• Action item:
Go through the following data and transcribe exactly the stretch of lines from the one holding "shared by the old" to the one holding "The value of", both included.

------ Listed entries ------

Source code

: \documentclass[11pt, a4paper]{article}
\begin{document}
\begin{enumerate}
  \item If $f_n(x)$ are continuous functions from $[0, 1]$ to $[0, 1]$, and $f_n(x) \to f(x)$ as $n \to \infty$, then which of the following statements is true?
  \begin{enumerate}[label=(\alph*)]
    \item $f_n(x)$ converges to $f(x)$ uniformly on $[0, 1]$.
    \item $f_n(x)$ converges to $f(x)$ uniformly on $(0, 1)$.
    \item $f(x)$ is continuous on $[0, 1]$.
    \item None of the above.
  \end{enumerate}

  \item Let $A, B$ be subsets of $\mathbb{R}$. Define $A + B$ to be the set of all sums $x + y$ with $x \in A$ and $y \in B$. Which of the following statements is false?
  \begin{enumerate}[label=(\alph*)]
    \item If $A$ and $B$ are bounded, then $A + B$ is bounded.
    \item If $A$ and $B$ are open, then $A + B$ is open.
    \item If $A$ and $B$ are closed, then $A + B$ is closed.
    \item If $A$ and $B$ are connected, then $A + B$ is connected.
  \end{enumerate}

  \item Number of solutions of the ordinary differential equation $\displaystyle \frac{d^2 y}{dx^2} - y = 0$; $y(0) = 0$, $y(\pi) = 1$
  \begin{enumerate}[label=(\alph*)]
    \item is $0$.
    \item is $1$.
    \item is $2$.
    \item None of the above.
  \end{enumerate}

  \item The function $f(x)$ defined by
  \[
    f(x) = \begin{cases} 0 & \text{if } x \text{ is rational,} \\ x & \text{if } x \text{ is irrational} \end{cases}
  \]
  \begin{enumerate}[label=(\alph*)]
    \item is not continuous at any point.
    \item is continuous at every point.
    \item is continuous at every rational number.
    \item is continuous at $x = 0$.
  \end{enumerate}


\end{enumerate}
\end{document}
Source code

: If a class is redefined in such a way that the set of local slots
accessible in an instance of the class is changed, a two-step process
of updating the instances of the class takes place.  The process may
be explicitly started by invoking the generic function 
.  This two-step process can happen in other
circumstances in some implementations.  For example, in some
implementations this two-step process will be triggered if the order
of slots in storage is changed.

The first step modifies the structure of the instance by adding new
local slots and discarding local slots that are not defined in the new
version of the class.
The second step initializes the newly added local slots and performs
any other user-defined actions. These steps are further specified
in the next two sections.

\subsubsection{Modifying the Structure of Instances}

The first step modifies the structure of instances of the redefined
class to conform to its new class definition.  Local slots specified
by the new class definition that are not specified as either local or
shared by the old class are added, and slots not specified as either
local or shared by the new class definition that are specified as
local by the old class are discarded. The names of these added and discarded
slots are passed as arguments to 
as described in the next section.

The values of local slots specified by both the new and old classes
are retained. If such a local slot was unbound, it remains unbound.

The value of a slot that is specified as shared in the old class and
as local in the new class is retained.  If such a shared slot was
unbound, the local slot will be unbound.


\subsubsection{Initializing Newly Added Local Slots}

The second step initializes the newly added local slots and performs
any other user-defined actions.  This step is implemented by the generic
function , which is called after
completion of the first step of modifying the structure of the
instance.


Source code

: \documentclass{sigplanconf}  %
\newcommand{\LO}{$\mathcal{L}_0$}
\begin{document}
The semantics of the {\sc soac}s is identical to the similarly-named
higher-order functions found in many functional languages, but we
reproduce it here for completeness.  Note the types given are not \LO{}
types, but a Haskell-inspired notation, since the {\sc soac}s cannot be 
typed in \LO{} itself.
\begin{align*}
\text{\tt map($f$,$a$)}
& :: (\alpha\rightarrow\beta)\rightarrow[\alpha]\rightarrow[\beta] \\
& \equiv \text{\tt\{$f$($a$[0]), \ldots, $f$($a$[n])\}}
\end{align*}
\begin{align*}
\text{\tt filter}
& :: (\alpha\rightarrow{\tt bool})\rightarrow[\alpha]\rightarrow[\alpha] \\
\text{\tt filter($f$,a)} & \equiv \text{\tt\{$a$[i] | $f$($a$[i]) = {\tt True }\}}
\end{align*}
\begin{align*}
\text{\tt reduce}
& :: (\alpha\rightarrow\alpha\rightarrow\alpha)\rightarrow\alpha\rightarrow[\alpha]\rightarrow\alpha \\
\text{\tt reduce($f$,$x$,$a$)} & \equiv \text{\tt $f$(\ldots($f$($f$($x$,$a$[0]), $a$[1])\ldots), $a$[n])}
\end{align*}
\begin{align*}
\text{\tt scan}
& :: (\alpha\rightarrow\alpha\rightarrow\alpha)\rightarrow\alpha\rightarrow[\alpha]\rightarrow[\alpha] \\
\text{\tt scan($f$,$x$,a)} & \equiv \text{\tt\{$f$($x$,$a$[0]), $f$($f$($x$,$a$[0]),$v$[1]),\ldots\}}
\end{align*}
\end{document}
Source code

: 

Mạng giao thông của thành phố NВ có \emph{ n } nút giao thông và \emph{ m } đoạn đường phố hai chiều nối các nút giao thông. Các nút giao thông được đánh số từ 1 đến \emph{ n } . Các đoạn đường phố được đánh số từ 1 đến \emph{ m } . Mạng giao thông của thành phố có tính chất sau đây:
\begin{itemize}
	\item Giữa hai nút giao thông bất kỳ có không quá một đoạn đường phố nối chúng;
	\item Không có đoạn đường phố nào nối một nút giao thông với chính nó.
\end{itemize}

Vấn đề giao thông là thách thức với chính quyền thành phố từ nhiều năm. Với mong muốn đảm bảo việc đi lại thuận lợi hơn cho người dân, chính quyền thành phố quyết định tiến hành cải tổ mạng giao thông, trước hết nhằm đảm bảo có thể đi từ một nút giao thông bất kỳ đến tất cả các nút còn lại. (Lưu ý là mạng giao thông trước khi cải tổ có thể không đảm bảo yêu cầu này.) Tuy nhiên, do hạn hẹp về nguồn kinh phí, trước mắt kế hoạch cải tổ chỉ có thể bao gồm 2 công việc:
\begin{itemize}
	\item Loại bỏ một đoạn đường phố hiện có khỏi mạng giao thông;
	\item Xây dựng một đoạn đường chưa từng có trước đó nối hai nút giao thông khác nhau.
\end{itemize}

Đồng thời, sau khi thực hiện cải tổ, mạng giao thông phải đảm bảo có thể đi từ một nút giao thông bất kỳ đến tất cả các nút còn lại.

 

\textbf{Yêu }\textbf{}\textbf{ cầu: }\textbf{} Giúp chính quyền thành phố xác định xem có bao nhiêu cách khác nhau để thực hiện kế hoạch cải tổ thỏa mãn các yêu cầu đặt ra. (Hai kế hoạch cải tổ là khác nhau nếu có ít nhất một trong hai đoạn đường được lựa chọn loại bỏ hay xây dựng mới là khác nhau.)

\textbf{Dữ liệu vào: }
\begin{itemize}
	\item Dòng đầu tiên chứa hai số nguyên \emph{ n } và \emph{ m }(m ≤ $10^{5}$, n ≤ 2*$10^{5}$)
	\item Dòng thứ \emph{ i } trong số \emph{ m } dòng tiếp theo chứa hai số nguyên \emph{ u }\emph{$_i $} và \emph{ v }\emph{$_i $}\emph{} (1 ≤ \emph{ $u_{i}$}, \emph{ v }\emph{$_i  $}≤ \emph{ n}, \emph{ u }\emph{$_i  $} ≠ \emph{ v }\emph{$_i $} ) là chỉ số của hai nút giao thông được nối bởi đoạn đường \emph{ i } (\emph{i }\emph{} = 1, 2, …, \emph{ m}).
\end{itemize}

------

• Solution:
shared by the old class are added, and slots not specified as either
local or shared by the new class definition that are specified as
local by the old class are discarded. The names of these added and discarded
slots are passed as arguments to 
as described in the next section.

The values of local slots specified by both the new and old classes
are retained. If such a local slot was unbound, it remains unbound.

The value of a slot that is specified as shared in the old class and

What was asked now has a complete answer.